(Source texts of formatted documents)

_____

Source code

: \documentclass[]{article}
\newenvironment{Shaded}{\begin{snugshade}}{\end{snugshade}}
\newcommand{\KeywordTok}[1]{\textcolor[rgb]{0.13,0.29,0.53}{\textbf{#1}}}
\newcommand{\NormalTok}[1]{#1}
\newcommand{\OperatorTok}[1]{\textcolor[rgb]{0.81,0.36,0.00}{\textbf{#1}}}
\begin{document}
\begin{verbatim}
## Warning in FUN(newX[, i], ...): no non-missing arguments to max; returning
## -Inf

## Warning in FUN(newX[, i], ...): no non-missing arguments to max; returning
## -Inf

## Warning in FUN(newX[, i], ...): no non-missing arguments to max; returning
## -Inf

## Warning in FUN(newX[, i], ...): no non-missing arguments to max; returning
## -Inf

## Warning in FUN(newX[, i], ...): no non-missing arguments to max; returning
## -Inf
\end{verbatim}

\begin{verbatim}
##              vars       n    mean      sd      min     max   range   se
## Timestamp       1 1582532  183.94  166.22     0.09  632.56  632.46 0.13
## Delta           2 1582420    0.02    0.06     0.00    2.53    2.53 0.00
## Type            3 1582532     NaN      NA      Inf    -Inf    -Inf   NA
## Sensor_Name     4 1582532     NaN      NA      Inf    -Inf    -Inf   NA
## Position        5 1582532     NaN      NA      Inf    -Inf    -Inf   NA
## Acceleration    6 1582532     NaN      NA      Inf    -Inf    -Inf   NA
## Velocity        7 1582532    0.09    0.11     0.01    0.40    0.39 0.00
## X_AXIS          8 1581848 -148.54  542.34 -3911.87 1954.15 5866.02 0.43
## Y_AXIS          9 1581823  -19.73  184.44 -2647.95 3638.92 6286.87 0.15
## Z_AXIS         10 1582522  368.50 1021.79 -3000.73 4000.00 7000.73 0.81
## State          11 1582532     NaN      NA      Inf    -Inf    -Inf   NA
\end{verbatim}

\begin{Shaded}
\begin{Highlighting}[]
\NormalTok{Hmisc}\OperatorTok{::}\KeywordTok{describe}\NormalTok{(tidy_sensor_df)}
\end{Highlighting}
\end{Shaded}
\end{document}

_____

Quote each line above in full, word for word.

Source code

: \documentclass[]{article}
\newenvironment{Shaded}{\begin{snugshade}}{\end{snugshade}}
\newcommand{\KeywordTok}[1]{\textcolor[rgb]{0.13,0.29,0.53}{\textbf{#1}}}
\newcommand{\NormalTok}[1]{#1}
\newcommand{\OperatorTok}[1]{\textcolor[rgb]{0.81,0.36,0.00}{\textbf{#1}}}
\begin{document}
\begin{verbatim}
## Warning in FUN(newX[, i], ...): no non-missing arguments to max; returning
## -Inf

## Warning in FUN(newX[, i], ...): no non-missing arguments to max; returning
## -Inf

## Warning in FUN(newX[, i], ...): no non-missing arguments to max; returning
## -Inf

## Warning in FUN(newX[, i], ...): no non-missing arguments to max; returning
## -Inf

## Warning in FUN(newX[, i], ...): no non-missing arguments to max; returning
## -Inf
\end{verbatim}

\begin{verbatim}
##              vars       n    mean      sd      min     max   range   se
## Timestamp       1 1582532  183.94  166.22     0.09  632.56  632.46 0.13
## Delta           2 1582420    0.02    0.06     0.00    2.53    2.53 0.00
## Type            3 1582532     NaN      NA      Inf    -Inf    -Inf   NA
## Sensor_Name     4 1582532     NaN      NA      Inf    -Inf    -Inf   NA
## Position        5 1582532     NaN      NA      Inf    -Inf    -Inf   NA
## Acceleration    6 1582532     NaN      NA      Inf    -Inf    -Inf   NA
## Velocity        7 1582532    0.09    0.11     0.01    0.40    0.39 0.00
## X_AXIS          8 1581848 -148.54  542.34 -3911.87 1954.15 5866.02 0.43
## Y_AXIS          9 1581823  -19.73  184.44 -2647.95 3638.92 6286.87 0.15
## Z_AXIS         10 1582522  368.50 1021.79 -3000.73 4000.00 7000.73 0.81
## State          11 1582532     NaN      NA      Inf    -Inf    -Inf   NA
\end{verbatim}

\begin{Shaded}
\begin{Highlighting}[]
\NormalTok{Hmisc}\OperatorTok{::}\KeywordTok{describe}\NormalTok{(tidy_sensor_df)}
\end{Highlighting}
\end{Shaded}
\end{document}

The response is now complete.